/---

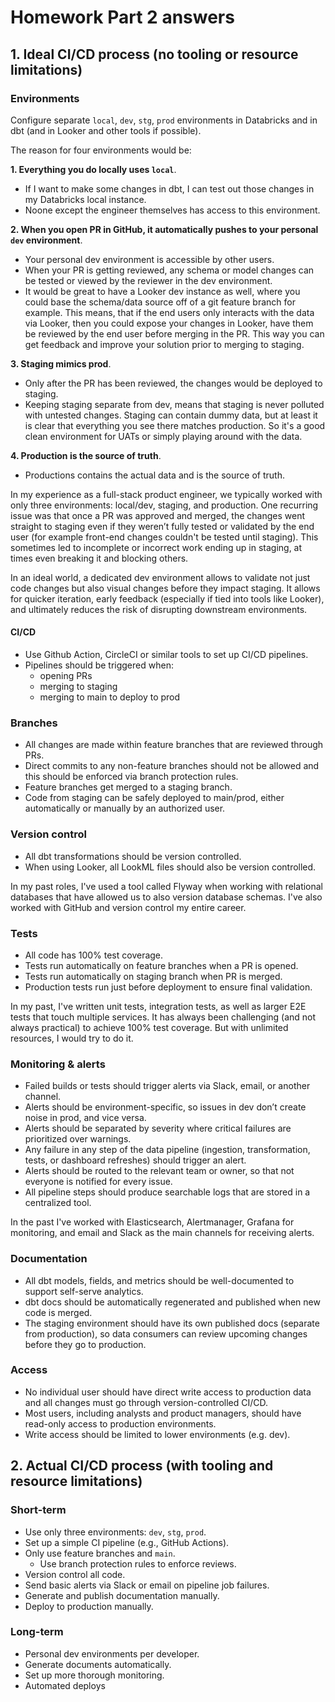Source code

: # Homework Part 2 answers

## 1. Ideal CI/CD process (no tooling or resource limitations)

### Environments

Configure separate `local`, `dev`, `stg`, `prod` environments in Databricks and in dbt (and in Looker and other tools if possible). 

The reason for four environments would be:

**1. Everything you do locally uses `local`**. 

- If I want to make some changes in dbt, I can test out those changes in my Databricks local instance. 
- Noone except the engineer themselves has access to this environment.
   
**2. When you open PR in GitHub, it automatically pushes to your personal `dev` environment**. 

- Your personal dev environment is accessible by other users. 
- When your PR is getting reviewed, any schema or model changes can be tested or viewed by the reviewer in the dev environment.
- It would be great to have a Looker dev instance as well, where you could base the schema/data source off of a git feature 
  branch for example. This means, that if the end users only interacts with the data via Looker, then you could expose your 
  changes in Looker, have them be reviewed by the end user before merging in the PR. This way you can get feedback and 
  improve your solution prior to merging to staging.

**3. Staging mimics prod**.

- Only after the PR has been reviewed, the changes would be deployed to staging. 
- Keeping staging separate from dev, means that staging is never polluted with untested changes. Staging can contain dummy 
  data, but at least it is clear that everything you see there matches production. So it's a good clean environment for 
  UATs or simply playing around with the data.

**4. Production is the source of truth**.

- Productions contains the actual data and is the source of truth.

In my experience as a full-stack product engineer, we typically worked with only three environments: local/dev, 
staging, and production. One recurring issue was that once a PR was approved and merged, the changes went straight to staging even if they 
weren’t fully tested or validated by the end user (for example front-end changes couldn't be tested until staging). 
This sometimes led to incomplete or incorrect work ending up in staging, at times even breaking it and blocking others.

In an ideal world, a dedicated dev environment allows to validate not just code changes but also visual changes before they impact staging. 
It allows for quicker iteration, early feedback (especially if tied into tools like Looker), 
and ultimately reduces the risk of disrupting downstream environments.

#### CI/CD 

- Use Github Action, CircleCI or similar tools to set up CI/CD pipelines. 
- Pipelines should be triggered when:
  - opening PRs 
  - merging to staging
  - merging to main to deploy to prod

### Branches

- All changes are made within feature branches that are reviewed through PRs.
- Direct commits to any non-feature branches should not be allowed and this should be enforced via branch protection rules.
- Feature branches get merged to a staging branch.
- Code from staging can be safely deployed to main/prod, either automatically or manually by an authorized user.

### Version control 

- All dbt transformations should be version controlled.
- When using Looker, all LookML files should also be version controlled.

In my past roles, I've used a tool called Flyway when working with relational databases that have allowed us to also version database schemas.
I've also worked with GitHub and version control my entire career. 

### Tests

- All code has 100% test coverage.
- Tests run automatically on feature branches when a PR is opened.
- Tests run automatically on staging branch when PR is merged.
- Production tests run just before deployment to ensure final validation.

In my past, I've written unit tests, integration tests, as well as larger E2E tests that touch multiple services.
It has always been challenging (and not always practical) to achieve 100% test coverage. But with unlimited resources, I would try to do it.

### Monitoring & alerts

- Failed builds or tests should trigger alerts via Slack, email, or another channel.
- Alerts should be environment-specific, so issues in dev don’t create noise in prod, and vice versa.
- Alerts should be separated by severity where critical failures are prioritized over warnings.
- Any failure in any step of the data pipeline (ingestion, transformation, tests, or dashboard refreshes) should trigger an alert.
- Alerts should be routed to the relevant team or owner, so that not everyone is notified for every issue.
- All pipeline steps should produce searchable logs that are stored in a centralized tool.

In the past I've worked with Elasticsearch, Alertmanager, Grafana for monitoring, and email and Slack as the main channels for receiving alerts.

### Documentation

- All dbt models, fields, and metrics should be well-documented to support self-serve analytics. 
- dbt docs should be automatically regenerated and published when new code is merged.
- The staging environment should have its own published docs (separate from production), so data consumers can review upcoming changes before they go to production.

### Access

- No individual user should have direct write access to production data and all changes must go through version-controlled CI/CD.
- Most users, including analysts and product managers, should have read-only access to production environments.
- Write access should be limited to lower environments (e.g. dev).


## 2. Actual CI/CD process (with tooling and resource limitations)

### Short-term

- Use only three environments: `dev`, `stg`, `prod`.
- Set up a simple CI pipeline (e.g., GitHub Actions).
- Only use feature branches and `main`. 
  - Use branch protection rules to enforce reviews.
- Version control all code.
- Send basic alerts via Slack or email on pipeline job failures.
- Generate and publish documentation manually.
- Deploy to production manually.

### Long-term

- Personal dev environments per developer.
- Generate documents automatically.
- Set up more thorough monitoring.
- Automated deploys
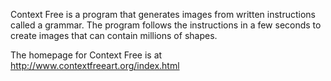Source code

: Context Free is a program that generates images from written instructions called a grammar. The program follows the instructions in a few seconds to create images that can contain millions of shapes.

The homepage for Context Free is at http://www.contextfreeart.org/index.html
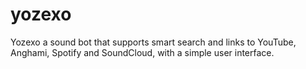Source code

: # yozexo
Yozexo a sound bot that supports smart search and links to YouTube, Anghami, Spotify and SoundCloud, with a simple user interface.

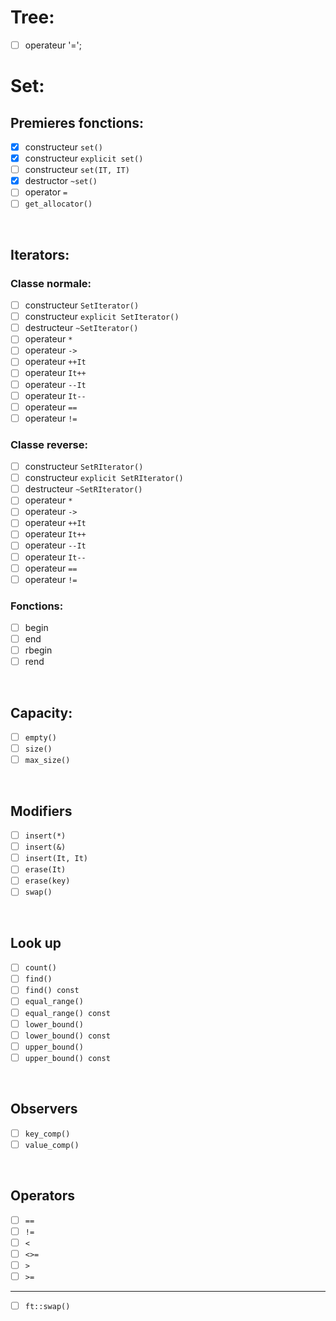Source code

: # **Tree:**
- [ ] operateur '=';

# **Set:**

## Premieres fonctions:
- [x] constructeur `set()`
- [x] constructeur `explicit set()`
- [ ] constructeur `set(IT, IT)`
- [x] destructor `~set()`
- [ ] operator `=`
- [ ] `get_allocator()`
<br>

## Iterators:

### Classe normale:
- [ ] constructeur `SetIterator()`
- [ ] constructeur `explicit SetIterator()`
- [ ] destructeur `~SetIterator()`
- [ ] operateur `*`
- [ ] operateur `->`
- [ ] operateur `++It`
- [ ] operateur `It++`
- [ ] operateur `--It`
- [ ] operateur `It--`
- [ ] operateur `==`
- [ ] operateur `!=`
### Classe reverse:
- [ ] constructeur `SetRIterator()`
- [ ] constructeur `explicit SetRIterator()`
- [ ] destructeur `~SetRIterator()`
- [ ] operateur `*`
- [ ] operateur `->`
- [ ] operateur `++It`
- [ ] operateur `It++`
- [ ] operateur `--It`
- [ ] operateur `It--`
- [ ] operateur `==`
- [ ] operateur `!=`
### Fonctions:
- [ ] begin
- [ ] end
- [ ] rbegin
- [ ] rend

<br>

## Capacity:

- [ ] `empty()`
- [ ] `size()`
- [ ] `max_size()`

<br>

## Modifiers

- [ ] `insert(*)`
- [ ] `insert(&)`
- [ ] `insert(It, It)`
- [ ] `erase(It)`
- [ ] `erase(key)`
- [ ] `swap()`

<br>

## Look up

- [ ] `count()`
- [ ] `find()`
- [ ] `find() const`
- [ ] `equal_range()`
- [ ] `equal_range() const`
- [ ] `lower_bound()`
- [ ] `lower_bound() const`
- [ ] `upper_bound()`
- [ ] `upper_bound() const`

<br>

## Observers

- [ ] `key_comp()`
- [ ] `value_comp()`

<br>

## Operators

- [ ] `==`
- [ ] `!=`
- [ ] `<`
- [ ] `<>=`
- [ ] `>`
- [ ] `>=`
---
- [ ] `ft::swap()`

\---

**Exercise details:**
Retype the records verbatim, but not their images.

**Output:**
Source code

: # Homework Part 2 answers

## 1. Ideal CI/CD process (no tooling or resource limitations)

### Environments

Configure separate `local`, `dev`, `stg`, `prod` environments in Databricks and in dbt (and in Looker and other tools if possible). 

The reason for four environments would be:

**1. Everything you do locally uses `local`**. 

- If I want to make some changes in dbt, I can test out those changes in my Databricks local instance. 
- Noone except the engineer themselves has access to this environment.
   
**2. When you open PR in GitHub, it automatically pushes to your personal `dev` environment**. 

- Your personal dev environment is accessible by other users. 
- When your PR is getting reviewed, any schema or model changes can be tested or viewed by the reviewer in the dev environment.
- It would be great to have a Looker dev instance as well, where you could base the schema/data source off of a git feature 
  branch for example. This means, that if the end users only interacts with the data via Looker, then you could expose your 
  changes in Looker, have them be reviewed by the end user before merging in the PR. This way you can get feedback and 
  improve your solution prior to merging to staging.

**3. Staging mimics prod**.

- Only after the PR has been reviewed, the changes would be deployed to staging. 
- Keeping staging separate from dev, means that staging is never polluted with untested changes. Staging can contain dummy 
  data, but at least it is clear that everything you see there matches production. So it's a good clean environment for 
  UATs or simply playing around with the data.

**4. Production is the source of truth**.

- Productions contains the actual data and is the source of truth.

In my experience as a full-stack product engineer, we typically worked with only three environments: local/dev, 
staging, and production. One recurring issue was that once a PR was approved and merged, the changes went straight to staging even if they 
weren’t fully tested or validated by the end user (for example front-end changes couldn't be tested until staging). 
This sometimes led to incomplete or incorrect work ending up in staging, at times even breaking it and blocking others.

In an ideal world, a dedicated dev environment allows to validate not just code changes but also visual changes before they impact staging. 
It allows for quicker iteration, early feedback (especially if tied into tools like Looker), 
and ultimately reduces the risk of disrupting downstream environments.

#### CI/CD 

- Use Github Action, CircleCI or similar tools to set up CI/CD pipelines. 
- Pipelines should be triggered when:
  - opening PRs 
  - merging to staging
  - merging to main to deploy to prod

### Branches

- All changes are made within feature branches that are reviewed through PRs.
- Direct commits to any non-feature branches should not be allowed and this should be enforced via branch protection rules.
- Feature branches get merged to a staging branch.
- Code from staging can be safely deployed to main/prod, either automatically or manually by an authorized user.

### Version control 

- All dbt transformations should be version controlled.
- When using Looker, all LookML files should also be version controlled.

In my past roles, I've used a tool called Flyway when working with relational databases that have allowed us to also version database schemas.
I've also worked with GitHub and version control my entire career. 

### Tests

- All code has 100% test coverage.
- Tests run automatically on feature branches when a PR is opened.
- Tests run automatically on staging branch when PR is merged.
- Production tests run just before deployment to ensure final validation.

In my past, I've written unit tests, integration tests, as well as larger E2E tests that touch multiple services.
It has always been challenging (and not always practical) to achieve 100% test coverage. But with unlimited resources, I would try to do it.

### Monitoring & alerts

- Failed builds or tests should trigger alerts via Slack, email, or another channel.
- Alerts should be environment-specific, so issues in dev don’t create noise in prod, and vice versa.
- Alerts should be separated by severity where critical failures are prioritized over warnings.
- Any failure in any step of the data pipeline (ingestion, transformation, tests, or dashboard refreshes) should trigger an alert.
- Alerts should be routed to the relevant team or owner, so that not everyone is notified for every issue.
- All pipeline steps should produce searchable logs that are stored in a centralized tool.

In the past I've worked with Elasticsearch, Alertmanager, Grafana for monitoring, and email and Slack as the main channels for receiving alerts.

### Documentation

- All dbt models, fields, and metrics should be well-documented to support self-serve analytics. 
- dbt docs should be automatically regenerated and published when new code is merged.
- The staging environment should have its own published docs (separate from production), so data consumers can review upcoming changes before they go to production.

### Access

- No individual user should have direct write access to production data and all changes must go through version-controlled CI/CD.
- Most users, including analysts and product managers, should have read-only access to production environments.
- Write access should be limited to lower environments (e.g. dev).


## 2. Actual CI/CD process (with tooling and resource limitations)

### Short-term

- Use only three environments: `dev`, `stg`, `prod`.
- Set up a simple CI pipeline (e.g., GitHub Actions).
- Only use feature branches and `main`. 
  - Use branch protection rules to enforce reviews.
- Version control all code.
- Send basic alerts via Slack or email on pipeline job failures.
- Generate and publish documentation manually.
- Deploy to production manually.

### Long-term

- Personal dev environments per developer.
- Generate documents automatically.
- Set up more thorough monitoring.
- Automated deploys
Source code

: Context Free is a program that generates images from written instructions called a grammar. The program follows the instructions in a few seconds to create images that can contain millions of shapes.

The homepage for Context Free is at http://www.contextfreeart.org/index.html
Source code

: # yozexo
Yozexo a sound bot that supports smart search and links to YouTube, Anghami, Spotify and SoundCloud, with a simple user interface.

Source code

: # **Tree:**
- [ ] operateur '=';

# **Set:**

## Premieres fonctions:
- [x] constructeur `set()`
- [x] constructeur `explicit set()`
- [ ] constructeur `set(IT, IT)`
- [x] destructor `~set()`
- [ ] operator `=`
- [ ] `get_allocator()`
<br>

## Iterators:

### Classe normale:
- [ ] constructeur `SetIterator()`
- [ ] constructeur `explicit SetIterator()`
- [ ] destructeur `~SetIterator()`
- [ ] operateur `*`
- [ ] operateur `->`
- [ ] operateur `++It`
- [ ] operateur `It++`
- [ ] operateur `--It`
- [ ] operateur `It--`
- [ ] operateur `==`
- [ ] operateur `!=`
### Classe reverse:
- [ ] constructeur `SetRIterator()`
- [ ] constructeur `explicit SetRIterator()`
- [ ] destructeur `~SetRIterator()`
- [ ] operateur `*`
- [ ] operateur `->`
- [ ] operateur `++It`
- [ ] operateur `It++`
- [ ] operateur `--It`
- [ ] operateur `It--`
- [ ] operateur `==`
- [ ] operateur `!=`
### Fonctions:
- [ ] begin
- [ ] end
- [ ] rbegin
- [ ] rend

<br>

## Capacity:

- [ ] `empty()`
- [ ] `size()`
- [ ] `max_size()`

<br>

## Modifiers

- [ ] `insert(*)`
- [ ] `insert(&)`
- [ ] `insert(It, It)`
- [ ] `erase(It)`
- [ ] `erase(key)`
- [ ] `swap()`

<br>

## Look up

- [ ] `count()`
- [ ] `find()`
- [ ] `find() const`
- [ ] `equal_range()`
- [ ] `equal_range() const`
- [ ] `lower_bound()`
- [ ] `lower_bound() const`
- [ ] `upper_bound()`
- [ ] `upper_bound() const`

<br>

## Observers

- [ ] `key_comp()`
- [ ] `value_comp()`

<br>

## Operators

- [ ] `==`
- [ ] `!=`
- [ ] `<`
- [ ] `<>=`
- [ ] `>`
- [ ] `>=`
---
- [ ] `ft::swap()`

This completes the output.